■ Activity: Gather, from the data below, each line in which the word "Language" occurs.
[Opening Exercise material section]
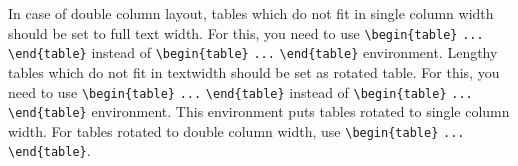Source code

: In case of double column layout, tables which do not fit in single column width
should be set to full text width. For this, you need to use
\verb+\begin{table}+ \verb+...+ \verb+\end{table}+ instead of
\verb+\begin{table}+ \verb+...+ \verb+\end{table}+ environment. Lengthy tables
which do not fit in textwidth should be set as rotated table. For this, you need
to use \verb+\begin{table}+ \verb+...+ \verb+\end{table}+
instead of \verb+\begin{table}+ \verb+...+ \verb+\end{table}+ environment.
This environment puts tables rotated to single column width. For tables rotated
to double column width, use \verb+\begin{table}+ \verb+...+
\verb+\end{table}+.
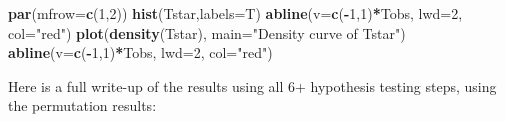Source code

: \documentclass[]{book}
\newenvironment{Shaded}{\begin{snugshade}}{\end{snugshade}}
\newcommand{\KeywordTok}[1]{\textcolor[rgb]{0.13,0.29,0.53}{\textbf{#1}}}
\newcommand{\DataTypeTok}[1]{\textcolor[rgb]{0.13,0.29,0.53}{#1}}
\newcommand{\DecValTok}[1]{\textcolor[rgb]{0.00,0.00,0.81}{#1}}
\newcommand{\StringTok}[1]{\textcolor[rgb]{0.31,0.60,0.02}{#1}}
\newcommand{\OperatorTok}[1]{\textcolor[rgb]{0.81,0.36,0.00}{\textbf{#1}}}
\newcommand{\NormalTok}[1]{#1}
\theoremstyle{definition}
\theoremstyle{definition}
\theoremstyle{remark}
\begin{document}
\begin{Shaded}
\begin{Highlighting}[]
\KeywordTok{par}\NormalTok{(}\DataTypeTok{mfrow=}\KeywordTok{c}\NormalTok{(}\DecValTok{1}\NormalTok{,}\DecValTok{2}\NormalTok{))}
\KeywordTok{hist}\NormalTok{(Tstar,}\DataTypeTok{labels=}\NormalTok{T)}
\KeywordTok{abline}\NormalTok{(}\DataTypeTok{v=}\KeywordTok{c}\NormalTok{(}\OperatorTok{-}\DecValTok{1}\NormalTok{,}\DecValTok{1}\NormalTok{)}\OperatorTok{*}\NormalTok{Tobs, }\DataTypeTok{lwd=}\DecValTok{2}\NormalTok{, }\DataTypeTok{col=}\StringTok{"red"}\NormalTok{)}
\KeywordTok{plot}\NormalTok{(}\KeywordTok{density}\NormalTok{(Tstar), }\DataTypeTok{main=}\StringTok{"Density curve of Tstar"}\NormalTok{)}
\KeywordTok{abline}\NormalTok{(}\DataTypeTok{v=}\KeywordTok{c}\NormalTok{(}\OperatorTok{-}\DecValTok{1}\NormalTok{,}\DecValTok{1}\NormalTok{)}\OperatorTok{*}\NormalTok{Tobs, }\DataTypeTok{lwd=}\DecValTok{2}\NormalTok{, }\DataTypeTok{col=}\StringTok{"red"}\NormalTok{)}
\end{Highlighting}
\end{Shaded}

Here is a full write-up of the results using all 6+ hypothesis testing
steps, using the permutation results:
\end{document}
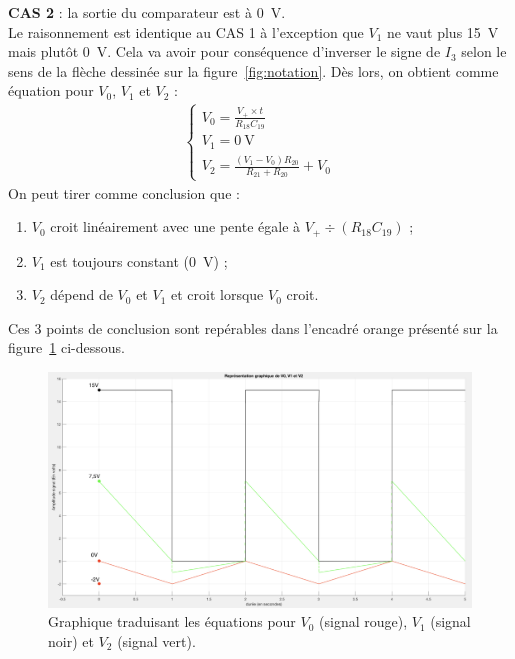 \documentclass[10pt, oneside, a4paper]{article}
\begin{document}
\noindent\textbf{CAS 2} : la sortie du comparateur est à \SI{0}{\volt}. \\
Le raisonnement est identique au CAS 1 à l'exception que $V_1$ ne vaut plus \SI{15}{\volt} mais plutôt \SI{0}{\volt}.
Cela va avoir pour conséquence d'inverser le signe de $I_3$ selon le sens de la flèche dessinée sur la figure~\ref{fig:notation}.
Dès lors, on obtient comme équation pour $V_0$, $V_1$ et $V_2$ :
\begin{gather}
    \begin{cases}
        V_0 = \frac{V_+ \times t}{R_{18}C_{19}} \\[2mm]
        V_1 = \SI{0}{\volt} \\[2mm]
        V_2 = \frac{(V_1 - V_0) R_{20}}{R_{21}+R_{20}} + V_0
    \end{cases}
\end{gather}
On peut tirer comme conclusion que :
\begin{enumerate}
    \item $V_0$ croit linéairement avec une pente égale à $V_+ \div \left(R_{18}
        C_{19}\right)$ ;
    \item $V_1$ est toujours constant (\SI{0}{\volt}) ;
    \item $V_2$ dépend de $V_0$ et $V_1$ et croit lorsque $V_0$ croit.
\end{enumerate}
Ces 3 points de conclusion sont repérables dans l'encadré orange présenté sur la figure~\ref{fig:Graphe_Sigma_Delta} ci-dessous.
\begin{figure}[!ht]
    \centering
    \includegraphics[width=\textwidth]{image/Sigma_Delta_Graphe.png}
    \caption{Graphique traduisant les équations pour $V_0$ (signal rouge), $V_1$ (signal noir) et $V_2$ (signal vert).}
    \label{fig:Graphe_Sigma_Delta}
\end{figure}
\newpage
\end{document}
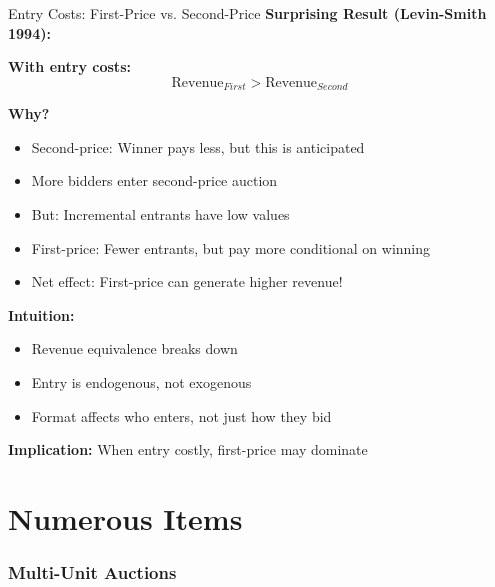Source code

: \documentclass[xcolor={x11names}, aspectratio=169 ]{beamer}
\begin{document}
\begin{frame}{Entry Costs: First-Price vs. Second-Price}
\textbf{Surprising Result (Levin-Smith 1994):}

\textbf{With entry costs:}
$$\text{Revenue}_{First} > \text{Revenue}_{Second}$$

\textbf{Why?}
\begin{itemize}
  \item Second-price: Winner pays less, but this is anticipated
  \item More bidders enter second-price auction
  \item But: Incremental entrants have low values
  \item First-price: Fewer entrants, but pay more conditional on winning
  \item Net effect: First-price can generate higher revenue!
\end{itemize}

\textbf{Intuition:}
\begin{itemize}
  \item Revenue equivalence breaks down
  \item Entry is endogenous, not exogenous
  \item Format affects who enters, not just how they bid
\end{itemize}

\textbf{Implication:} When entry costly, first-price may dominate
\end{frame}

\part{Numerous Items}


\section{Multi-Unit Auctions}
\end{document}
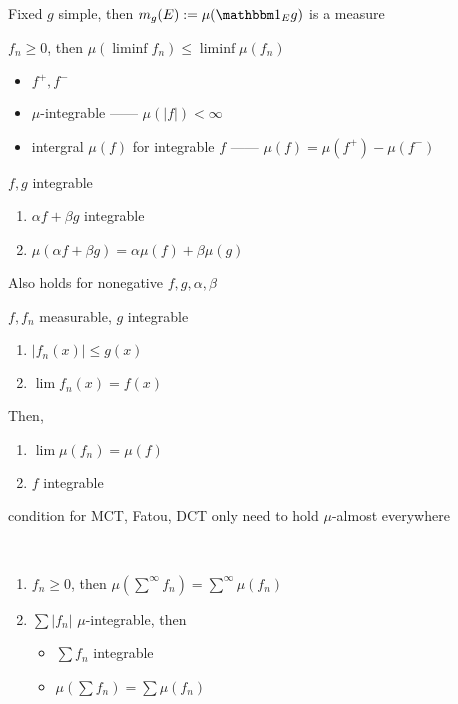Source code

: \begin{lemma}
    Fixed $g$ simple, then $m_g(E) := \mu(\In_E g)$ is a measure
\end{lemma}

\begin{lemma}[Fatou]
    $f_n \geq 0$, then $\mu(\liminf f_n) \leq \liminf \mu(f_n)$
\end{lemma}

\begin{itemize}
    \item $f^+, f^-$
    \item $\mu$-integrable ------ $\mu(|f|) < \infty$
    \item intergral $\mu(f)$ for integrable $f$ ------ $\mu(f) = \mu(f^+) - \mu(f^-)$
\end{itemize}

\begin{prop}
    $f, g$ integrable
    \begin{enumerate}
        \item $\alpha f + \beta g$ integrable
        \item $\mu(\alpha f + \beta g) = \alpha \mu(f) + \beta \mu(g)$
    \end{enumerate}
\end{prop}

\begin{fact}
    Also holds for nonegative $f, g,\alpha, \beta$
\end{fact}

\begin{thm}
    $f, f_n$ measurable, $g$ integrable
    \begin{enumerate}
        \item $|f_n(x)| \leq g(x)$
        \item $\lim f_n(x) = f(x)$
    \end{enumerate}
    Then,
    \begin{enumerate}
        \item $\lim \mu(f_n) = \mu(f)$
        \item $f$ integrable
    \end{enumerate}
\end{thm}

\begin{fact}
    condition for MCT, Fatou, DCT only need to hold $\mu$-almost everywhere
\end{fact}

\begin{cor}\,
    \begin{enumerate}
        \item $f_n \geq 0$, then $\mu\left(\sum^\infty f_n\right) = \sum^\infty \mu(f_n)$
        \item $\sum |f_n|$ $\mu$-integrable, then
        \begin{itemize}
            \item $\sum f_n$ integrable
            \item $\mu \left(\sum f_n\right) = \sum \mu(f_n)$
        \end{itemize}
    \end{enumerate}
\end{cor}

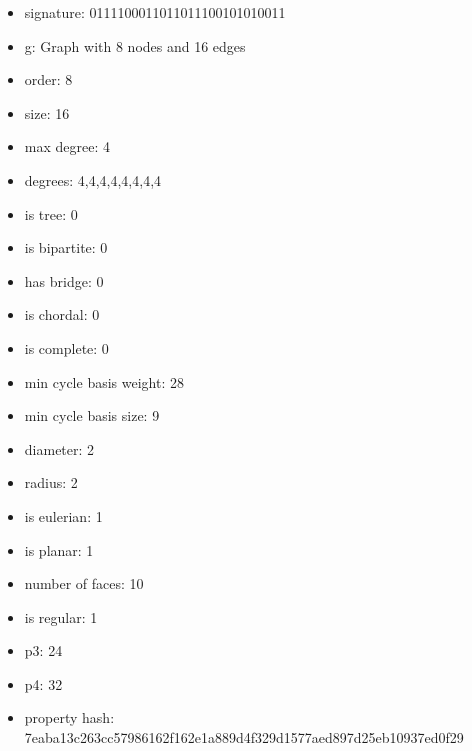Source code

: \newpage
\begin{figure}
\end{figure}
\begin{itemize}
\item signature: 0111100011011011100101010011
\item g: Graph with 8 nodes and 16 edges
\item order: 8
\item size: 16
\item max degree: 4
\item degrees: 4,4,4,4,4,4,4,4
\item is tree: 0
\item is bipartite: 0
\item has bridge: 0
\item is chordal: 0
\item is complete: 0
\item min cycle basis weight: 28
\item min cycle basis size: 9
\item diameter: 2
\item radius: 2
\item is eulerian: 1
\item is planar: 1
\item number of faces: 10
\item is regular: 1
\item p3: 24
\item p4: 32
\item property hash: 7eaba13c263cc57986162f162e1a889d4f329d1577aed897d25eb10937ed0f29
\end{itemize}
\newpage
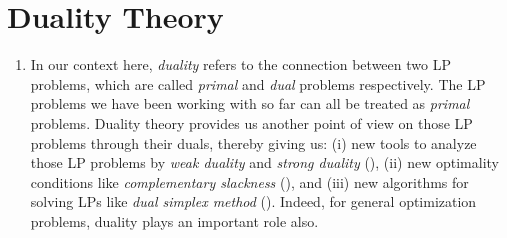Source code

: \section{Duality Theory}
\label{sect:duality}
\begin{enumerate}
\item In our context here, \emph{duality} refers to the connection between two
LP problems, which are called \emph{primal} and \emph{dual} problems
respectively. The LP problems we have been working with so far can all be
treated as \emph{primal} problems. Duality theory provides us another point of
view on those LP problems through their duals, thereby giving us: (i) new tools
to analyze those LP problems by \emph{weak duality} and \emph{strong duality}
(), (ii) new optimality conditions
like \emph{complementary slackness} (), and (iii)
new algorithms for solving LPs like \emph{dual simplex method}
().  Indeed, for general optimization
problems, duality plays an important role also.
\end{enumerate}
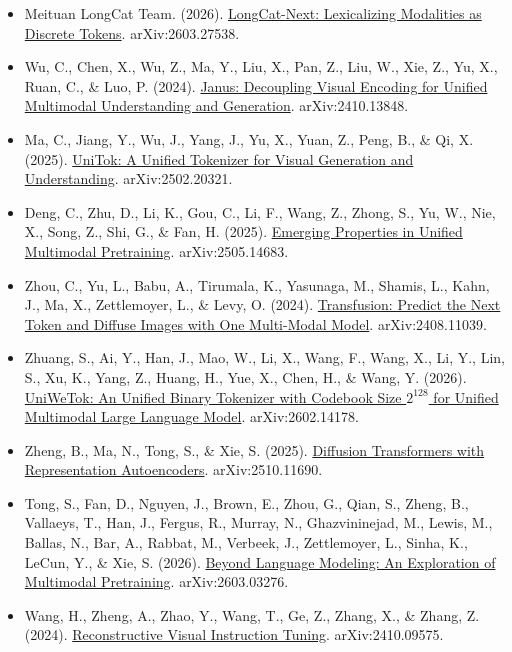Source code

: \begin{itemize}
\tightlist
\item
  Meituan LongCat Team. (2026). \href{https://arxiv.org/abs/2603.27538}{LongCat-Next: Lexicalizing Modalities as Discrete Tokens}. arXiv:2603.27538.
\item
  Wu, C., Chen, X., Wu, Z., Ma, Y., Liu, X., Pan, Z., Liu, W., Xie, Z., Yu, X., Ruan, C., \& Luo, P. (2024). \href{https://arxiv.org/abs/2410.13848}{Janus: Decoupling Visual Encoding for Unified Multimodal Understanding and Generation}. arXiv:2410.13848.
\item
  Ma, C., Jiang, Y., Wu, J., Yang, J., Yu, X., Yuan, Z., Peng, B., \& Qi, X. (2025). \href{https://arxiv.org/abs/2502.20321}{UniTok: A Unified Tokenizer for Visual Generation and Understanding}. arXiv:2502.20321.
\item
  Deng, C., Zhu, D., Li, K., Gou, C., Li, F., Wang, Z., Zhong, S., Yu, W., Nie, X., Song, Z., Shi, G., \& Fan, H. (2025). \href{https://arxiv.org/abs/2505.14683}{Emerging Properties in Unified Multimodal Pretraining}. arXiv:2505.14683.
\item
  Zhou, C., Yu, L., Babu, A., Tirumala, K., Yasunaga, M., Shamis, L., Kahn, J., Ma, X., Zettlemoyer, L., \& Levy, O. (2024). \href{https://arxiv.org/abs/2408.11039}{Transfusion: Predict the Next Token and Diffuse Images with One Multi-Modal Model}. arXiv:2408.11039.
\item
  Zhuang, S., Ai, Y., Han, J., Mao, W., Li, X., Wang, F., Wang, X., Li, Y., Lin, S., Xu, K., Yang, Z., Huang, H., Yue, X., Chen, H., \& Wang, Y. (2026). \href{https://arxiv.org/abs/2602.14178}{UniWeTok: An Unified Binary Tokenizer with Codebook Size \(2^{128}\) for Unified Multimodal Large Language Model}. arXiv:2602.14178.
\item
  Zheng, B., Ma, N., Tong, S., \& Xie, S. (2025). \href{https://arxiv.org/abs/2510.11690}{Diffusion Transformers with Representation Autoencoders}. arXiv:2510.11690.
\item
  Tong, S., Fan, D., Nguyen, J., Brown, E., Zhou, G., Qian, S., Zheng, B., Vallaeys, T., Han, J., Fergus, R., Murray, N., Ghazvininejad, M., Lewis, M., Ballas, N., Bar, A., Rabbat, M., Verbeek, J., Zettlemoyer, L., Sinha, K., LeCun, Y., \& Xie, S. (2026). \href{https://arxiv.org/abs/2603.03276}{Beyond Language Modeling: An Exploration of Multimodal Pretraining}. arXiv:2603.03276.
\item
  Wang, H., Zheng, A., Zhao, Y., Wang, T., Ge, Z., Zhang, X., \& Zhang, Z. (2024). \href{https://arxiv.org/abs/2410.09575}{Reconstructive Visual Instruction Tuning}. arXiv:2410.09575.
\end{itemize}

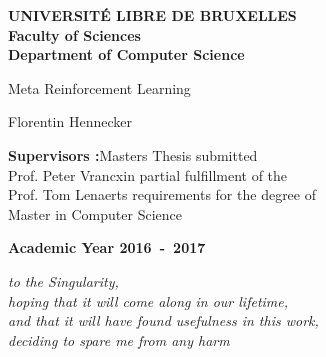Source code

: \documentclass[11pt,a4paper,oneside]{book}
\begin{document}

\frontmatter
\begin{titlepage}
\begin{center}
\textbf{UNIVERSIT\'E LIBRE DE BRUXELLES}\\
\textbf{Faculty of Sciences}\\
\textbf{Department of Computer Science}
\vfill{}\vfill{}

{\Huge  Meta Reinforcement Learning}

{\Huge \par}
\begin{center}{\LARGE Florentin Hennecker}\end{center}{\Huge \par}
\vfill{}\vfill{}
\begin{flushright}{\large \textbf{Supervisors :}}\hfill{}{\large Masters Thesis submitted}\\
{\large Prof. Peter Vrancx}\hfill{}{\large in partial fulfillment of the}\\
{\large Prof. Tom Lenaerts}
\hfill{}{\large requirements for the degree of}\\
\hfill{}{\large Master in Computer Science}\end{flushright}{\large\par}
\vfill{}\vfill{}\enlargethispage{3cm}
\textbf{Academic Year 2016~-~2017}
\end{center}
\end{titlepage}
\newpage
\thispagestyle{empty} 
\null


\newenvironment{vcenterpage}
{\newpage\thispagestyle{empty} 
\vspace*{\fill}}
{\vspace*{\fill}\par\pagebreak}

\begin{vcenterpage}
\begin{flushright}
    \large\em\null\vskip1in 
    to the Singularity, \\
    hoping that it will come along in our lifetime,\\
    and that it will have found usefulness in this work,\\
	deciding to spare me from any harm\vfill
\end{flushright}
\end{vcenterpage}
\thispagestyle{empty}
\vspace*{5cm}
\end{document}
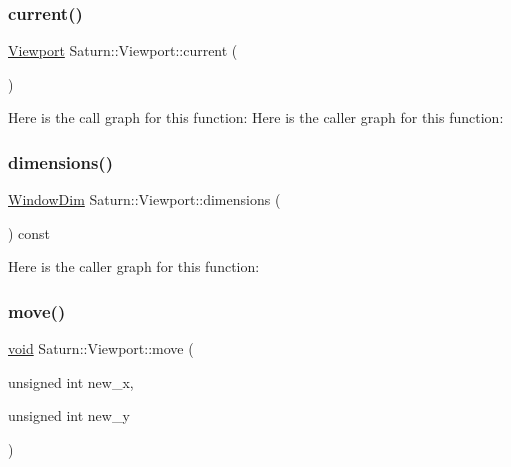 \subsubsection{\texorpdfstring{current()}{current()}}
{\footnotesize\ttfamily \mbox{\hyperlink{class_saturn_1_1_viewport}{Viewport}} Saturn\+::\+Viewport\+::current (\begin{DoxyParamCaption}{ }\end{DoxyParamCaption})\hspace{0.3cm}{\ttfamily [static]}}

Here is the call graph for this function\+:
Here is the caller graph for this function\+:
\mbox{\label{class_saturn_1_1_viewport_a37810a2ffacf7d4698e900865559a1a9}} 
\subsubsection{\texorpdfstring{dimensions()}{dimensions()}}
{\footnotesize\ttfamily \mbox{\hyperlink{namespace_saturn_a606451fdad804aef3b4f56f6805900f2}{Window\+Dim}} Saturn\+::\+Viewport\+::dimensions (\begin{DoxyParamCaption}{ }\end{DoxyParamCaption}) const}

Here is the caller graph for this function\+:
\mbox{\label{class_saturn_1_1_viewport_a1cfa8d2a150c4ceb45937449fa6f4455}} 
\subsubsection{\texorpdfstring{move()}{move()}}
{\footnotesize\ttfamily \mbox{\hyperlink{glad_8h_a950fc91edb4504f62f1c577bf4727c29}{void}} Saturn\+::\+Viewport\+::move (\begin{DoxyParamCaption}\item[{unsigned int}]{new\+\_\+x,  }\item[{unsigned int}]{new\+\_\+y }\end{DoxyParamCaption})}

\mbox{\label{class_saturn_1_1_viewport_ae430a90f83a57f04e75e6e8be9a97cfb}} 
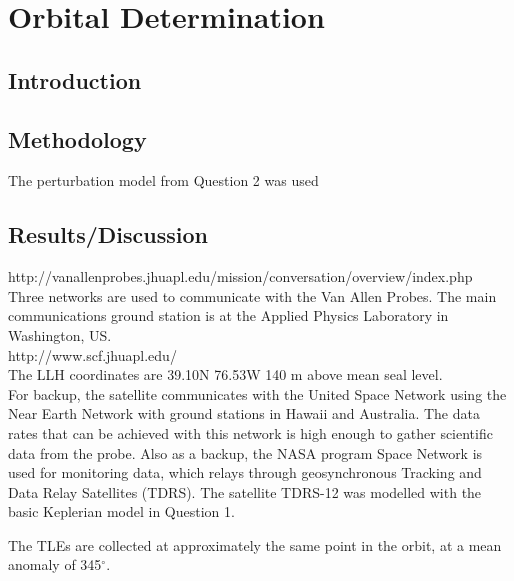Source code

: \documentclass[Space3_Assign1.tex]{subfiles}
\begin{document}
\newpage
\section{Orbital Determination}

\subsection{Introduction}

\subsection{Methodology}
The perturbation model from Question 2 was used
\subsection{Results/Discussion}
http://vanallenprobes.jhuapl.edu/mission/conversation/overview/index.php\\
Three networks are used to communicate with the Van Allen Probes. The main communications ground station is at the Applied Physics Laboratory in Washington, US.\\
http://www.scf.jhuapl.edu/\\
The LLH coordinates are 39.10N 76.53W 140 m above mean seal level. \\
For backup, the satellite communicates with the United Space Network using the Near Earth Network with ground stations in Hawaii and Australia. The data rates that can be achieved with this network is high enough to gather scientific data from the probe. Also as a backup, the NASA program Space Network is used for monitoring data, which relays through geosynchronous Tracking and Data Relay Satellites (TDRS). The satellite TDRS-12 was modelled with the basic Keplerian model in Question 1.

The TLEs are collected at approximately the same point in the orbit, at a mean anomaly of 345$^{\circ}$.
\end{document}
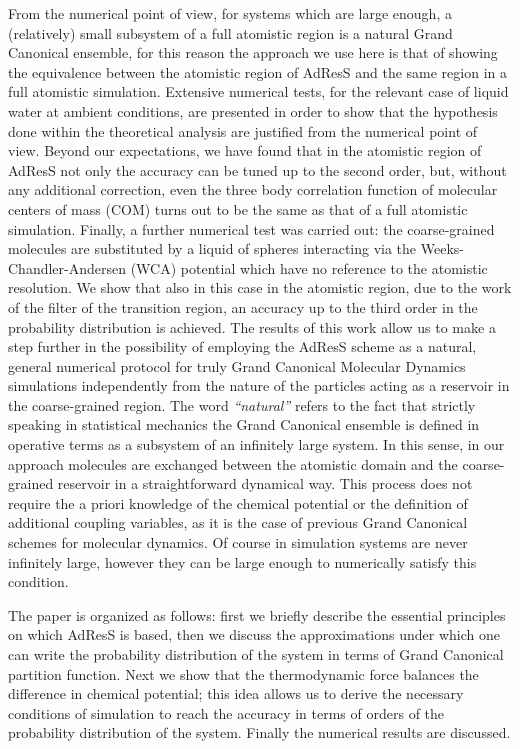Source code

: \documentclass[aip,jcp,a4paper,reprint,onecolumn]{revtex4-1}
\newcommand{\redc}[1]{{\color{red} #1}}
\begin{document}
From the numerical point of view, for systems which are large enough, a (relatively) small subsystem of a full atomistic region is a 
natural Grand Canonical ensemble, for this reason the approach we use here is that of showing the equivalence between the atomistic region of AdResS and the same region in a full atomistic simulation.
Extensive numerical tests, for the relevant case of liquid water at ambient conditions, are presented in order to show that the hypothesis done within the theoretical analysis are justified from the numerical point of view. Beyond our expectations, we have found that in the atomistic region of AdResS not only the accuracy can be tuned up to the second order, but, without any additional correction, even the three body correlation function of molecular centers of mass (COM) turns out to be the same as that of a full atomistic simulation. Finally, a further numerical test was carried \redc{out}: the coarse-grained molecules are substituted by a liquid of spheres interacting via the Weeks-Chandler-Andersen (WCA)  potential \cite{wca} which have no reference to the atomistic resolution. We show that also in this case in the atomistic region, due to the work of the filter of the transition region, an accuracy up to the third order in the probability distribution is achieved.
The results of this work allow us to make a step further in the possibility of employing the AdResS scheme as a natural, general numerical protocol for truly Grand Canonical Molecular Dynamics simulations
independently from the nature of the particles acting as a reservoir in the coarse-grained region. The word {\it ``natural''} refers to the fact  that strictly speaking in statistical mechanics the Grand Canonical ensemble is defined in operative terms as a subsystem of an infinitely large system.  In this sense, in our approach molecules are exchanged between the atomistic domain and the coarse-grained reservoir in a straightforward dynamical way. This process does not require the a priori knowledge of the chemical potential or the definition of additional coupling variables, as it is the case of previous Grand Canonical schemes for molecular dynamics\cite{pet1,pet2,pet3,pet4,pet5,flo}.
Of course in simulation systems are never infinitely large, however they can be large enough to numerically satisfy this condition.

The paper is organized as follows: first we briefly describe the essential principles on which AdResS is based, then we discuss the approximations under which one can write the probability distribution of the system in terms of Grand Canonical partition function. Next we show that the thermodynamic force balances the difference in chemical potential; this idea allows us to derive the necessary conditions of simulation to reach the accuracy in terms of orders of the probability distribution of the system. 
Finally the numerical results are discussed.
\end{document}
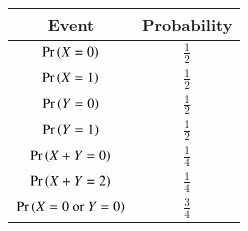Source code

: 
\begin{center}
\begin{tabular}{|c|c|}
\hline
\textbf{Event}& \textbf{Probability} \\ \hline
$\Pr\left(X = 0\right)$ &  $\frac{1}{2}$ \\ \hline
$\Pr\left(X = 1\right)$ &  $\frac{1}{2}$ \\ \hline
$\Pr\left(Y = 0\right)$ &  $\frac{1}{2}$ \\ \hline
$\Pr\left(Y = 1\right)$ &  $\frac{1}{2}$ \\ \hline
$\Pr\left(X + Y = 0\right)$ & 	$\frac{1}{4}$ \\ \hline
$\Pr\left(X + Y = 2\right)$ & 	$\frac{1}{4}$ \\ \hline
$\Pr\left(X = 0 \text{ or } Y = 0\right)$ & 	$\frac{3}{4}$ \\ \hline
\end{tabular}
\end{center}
[Closing Exercise material section]
■ Response to this exercise:
  Zhuang, S., Ai, Y., Han, J., Mao, W., Li, X., Wang, F., Wang, X., Li, Y., Lin, S., Xu, K., Yang, Z., Huang, H., Yue, X., Chen, H., \& Wang, Y. (2026). \href{https://arxiv.org/abs/2602.14178}{UniWeTok: An Unified Binary Tokenizer with Codebook Size \(2^{128}\) for Unified Multimodal Large Language Model}. arXiv:2602.14178.
  Tong, S., Fan, D., Nguyen, J., Brown, E., Zhou, G., Qian, S., Zheng, B., Vallaeys, T., Han, J., Fergus, R., Murray, N., Ghazvininejad, M., Lewis, M., Ballas, N., Bar, A., Rabbat, M., Verbeek, J., Zettlemoyer, L., Sinha, K., LeCun, Y., \& Xie, S. (2026). \href{https://arxiv.org/abs/2603.03276}{Beyond Language Modeling: An Exploration of Multimodal Pretraining}. arXiv:2603.03276.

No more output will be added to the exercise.